La preghiera del pubblicano, che Gesù approva, non parte, infatti, dai suoi meriti, né dalla sua perfezione, ma dalla giustizia di Dio pronto a donare la salvezza, e che, nel suo amore, può compensare la mancanza di meriti personali. Questa è infatti la giustizia divina che il pubblicano ottiene, senza meriti all’attivo, e può rientrare a casa “giustificato” (v. 14).

È giusto, a questo punto, ricordare che gli atteggiamenti di umiltà del pubblicano e quelli arroganti del fariseo nella preghiera non si improvvisano. Perché chi è arrogante e presuntuoso nelle relazioni della vita di ogni giorno, porta questi atteggiamenti anche nella preghiera, come dimostrano le parole del fariseo: “O Dio, ti ringrazio che non sono come gli altri uomini…” (v. 11). Tutte le sue buone azioni e perfino le sue virtù vengono guastate dall’atteggiamento di superiorità e di disprezzo che nutre nei confronti degli altri, del pubblicano in questo caso. Mentre nei confronti di Dio rivendica meriti e, insieme, accusa le colpe degli altri. Ben diverso, invece, è il modo di stare davanti a Dio del pubblicano: “O Dio, abbi pietà di me peccatore” (v. 13). Egli porta dinanzi al Signore soltanto il desiderio di essere perdonato, senza avere nemmeno la forza di ricordargli i propri peccati. Una preghiera breve, fatta a distanza, con gli occhi bassi e battendosi il petto. Parole e gesti che fanno intuire come il pubblicano, pur con tutto il peso dei suoi peccati, sia sulla strada della verità. Il suo modo di stare davanti a Dio è tanto autentico da far dire a Gesù: “Questi, a differenza dell’altro, tornò a casa sua giustificato” (v. 14).

Due uomini, dunque, salgono al tempio a pregare. Due modi diversi di stare davanti a Dio, agli altri e a se stessi. Abbiamo, così, nel Vangelo, due esempi di preghiera. Da questi emerge che essa non è un gesto rituale, fatto per abitudine, ma un momento qualificante nella vita di una persona, un momento che rivela il suo modo di concepire Dio e il dono di salvezza, il modo di capire se stessi e il prossimo.

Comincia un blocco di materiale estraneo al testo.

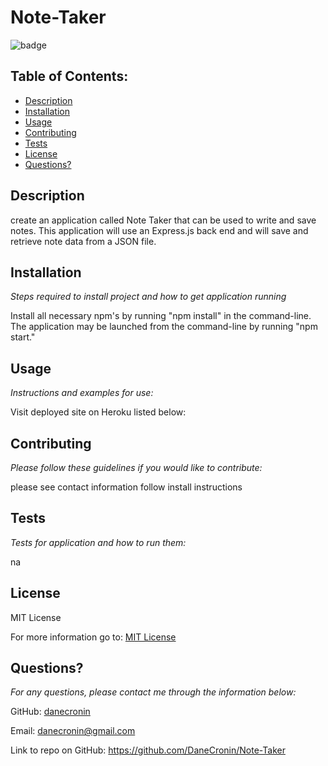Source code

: # Note-Taker
  ![badge](https://img.shields.io/badge/License-MIT-yellow.svg)

  ## Table of Contents:
  * [Description](#Description)
  * [Installation](#installation)
  * [Usage](#usage)
  * [Contributing](#Contributing)
  * [Tests](#Tests)
  * [License](#License)
  * [Questions?](#questions)

  ## Description
   create an application called Note Taker that can be used to write and save notes. This application will use an Express.js back end and will save and retrieve note data from a JSON file.

  ## Installation
  *Steps required to install project and how to get application running*
  
  Install all necessary npm's by running "npm install" in the command-line. The application may be launched from the command-line by running "npm start."

  ## Usage
  *Instructions and examples for use:*

  Visit deployed site on Heroku listed below:

  ## Contributing
  *Please follow these guidelines if you would like to contribute:*

  please see contact information follow install instructions

  ## Tests
  *Tests for application and how to run them:*

  na

  ## License
  
  MIT License

  For more information go to: [MIT License](https://choosealicense.com/licenses/mit/)

  ## Questions?

  *For any questions, please contact me through the information below:*
 
  GitHub: [danecronin](https://github.com/danecronin)

  Email: danecronin@gmail.com

  Link to repo on GitHub: https://github.com/DaneCronin/Note-Taker

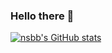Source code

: ### Hello there 👋
 
<!-- [![nsbb's GitHub stats](https://github-readme-stats.vercel.app/api?username=nsbb&theme=midnight-purple)](https://github.com/anuraghazra/github-readme-stats) -->
<!--![nsbb's GitHub stats](https://github-readme-stats.vercel.app/api?username=nsbb&show_icons=true&theme=midnight-purple)-->
[![nsbb's GitHub stats](https://github-readme-stats.vercel.app/api?username=nsbb&theme=midnight-purple)](https://github.com/anuraghazra/github-readme-stats)
<!--![nsbb's GitHub stats](https://github-readme-stats.vercel.app/api?username=nsbb&show_icons=true&theme=aura)-->

<!--
**nsbb/nsbb** is a ✨ _special_ ✨ repository because its `README.md` (this file) appears on your GitHub profile.

Here are some ideas to get you started:

- 🔭 I’m currently working on ...
- 🌱 I’m currently learning ...
- 👯 I’m looking to collaborate on ...
- 🤔 I’m looking for help with ...
- 💬 Ask me about ...
- 📫 How to reach me: ...
- 😄 Pronouns: ...
- ⚡ Fun fact: ...
-->
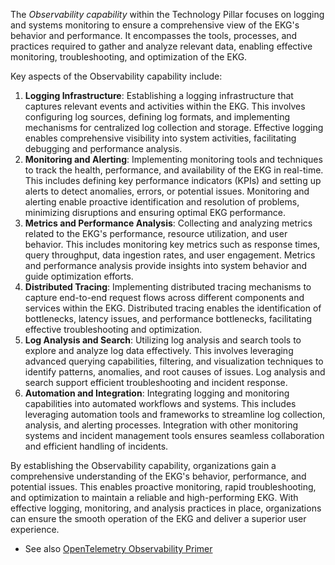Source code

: The _Observability capability_ within the Technology Pillar focuses on logging and
systems monitoring to ensure a comprehensive view of the EKG's behavior and performance.
It encompasses the tools, processes, and practices required to gather and analyze
relevant data, enabling effective monitoring, troubleshooting, and optimization of the EKG.

Key aspects of the Observability capability include:

1. **Logging Infrastructure**: Establishing a logging infrastructure that captures relevant
   events and activities within the EKG. This involves configuring log sources, defining
   log formats, and implementing mechanisms for centralized log collection and storage.
   Effective logging enables comprehensive visibility into system activities, facilitating
   debugging and performance analysis.
2. **Monitoring and Alerting**: Implementing monitoring tools and techniques to track the
   health, performance, and availability of the EKG in real-time.
   This includes defining key performance indicators (KPIs) and setting up alerts to detect
   anomalies, errors, or potential issues.
   Monitoring and alerting enable proactive identification and resolution of problems,
   minimizing disruptions and ensuring optimal EKG performance.
3. **Metrics and Performance Analysis**: Collecting and analyzing metrics related to the
   EKG's performance, resource utilization, and user behavior.
   This includes monitoring key metrics such as response times, query throughput,
   data ingestion rates, and user engagement.
   Metrics and performance analysis provide insights into system behavior and guide
   optimization efforts.
4. **Distributed Tracing**: Implementing distributed tracing mechanisms to capture
   end-to-end request flows across different components and services within the EKG.
   Distributed tracing enables the identification of bottlenecks, latency issues,
   and performance bottlenecks, facilitating effective troubleshooting and optimization.
5. **Log Analysis and Search**: Utilizing log analysis and search tools to explore and
   analyze log data effectively. This involves leveraging advanced querying capabilities,
   filtering, and visualization techniques to identify patterns, anomalies, and root causes
   of issues.
   Log analysis and search support efficient troubleshooting and incident response.
6. **Automation and Integration**: Integrating logging and monitoring capabilities into
   automated workflows and systems.
   This includes leveraging automation tools and frameworks to streamline log collection,
   analysis, and alerting processes. Integration with other monitoring systems and
   incident management tools ensures seamless collaboration and efficient handling
   of incidents.

By establishing the Observability capability, organizations gain a comprehensive understanding of
the EKG's behavior, performance, and potential issues.
This enables proactive monitoring, rapid troubleshooting, and optimization to maintain a
reliable and high-performing EKG.
With effective logging, monitoring, and analysis practices in place, organizations can ensure
the smooth operation of the EKG and deliver a superior user experience.

- See also [OpenTelemetry Observability Primer](https://opentelemetry.io/docs/concepts/observability-primer/)
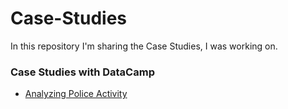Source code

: # Case-Studies

In this repository I'm sharing the Case Studies, I was working on. 




### Case Studies with DataCamp
* [Analyzing Police Activity](https://github.com/dataqueenpend/Case-Studies/blob/main/Analyzing_Police_Activity_with_pandas.ipynb)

Senza dubbio essi rivelano anche il nostro modo di pregare. Il fariseo si pone in maniera non corretta di fronte a Dio perché si sente in credito con Lui pretendendo l’aiuto solo per i suoi meriti. E’ uno, il fariseo, che ha un alto concetto di sé e quindi è incapace di guardarsi dentro e di scoprire il proprio peccato. Dio gli serve solamente per valorizzare ciò che fa. Proviamo a pensare anche quanti di noi si sentono a posto nonostante la mediocrità della propria vita: quando infatti ci si confronta con coloro che giudichiamo diversi e trasgressivi è facile pensare di essere migliori, mentre quando ci si confronta con le esigenze del Vangelo allora si vedono le cose con occhi completamente diversi. La preghiera del fariseo è sbagliata perché in fondo non prega, non comunica con Dio, è un soliloquio presuntuoso di un uomo che guarda solo se stesso, convincendosi di essere migliore nel confronto con gli altri. Il pubblicano è convinto di appartenere ad una categoria di persone particolarmente disprezzate, era un esattore delle tasse. E’ una persona, però, che prende coscienza del suo peccato, vuole uscirne e si rende conto che per questo ha bisogno dell’aiuto di Dio e Dio si avvicina a lui e lo giustifica, cioè lo rende giusto, lo salva, soprattutto, per la sua umiltà e per la sua fede. L’atteggiamento del pubblicano ci fa capire quale deve essere il modo corretto di metterci in relazione con Dio con la preghiera e di conseguenza con gli altri: avere il bisogno del suo perdono e confidare in Lui lasciandoci rivestire della sua misericordia e della sua bontà che ci solleva e ci santifica. Lasciamoci illuminare da questa Parola, mettiamoci con tutti i nostri limiti e fragilità davanti a Lui, e con umiltà ripetiamo la domanda sincera degli apostoli: “Signore, insegnaci a pregare!”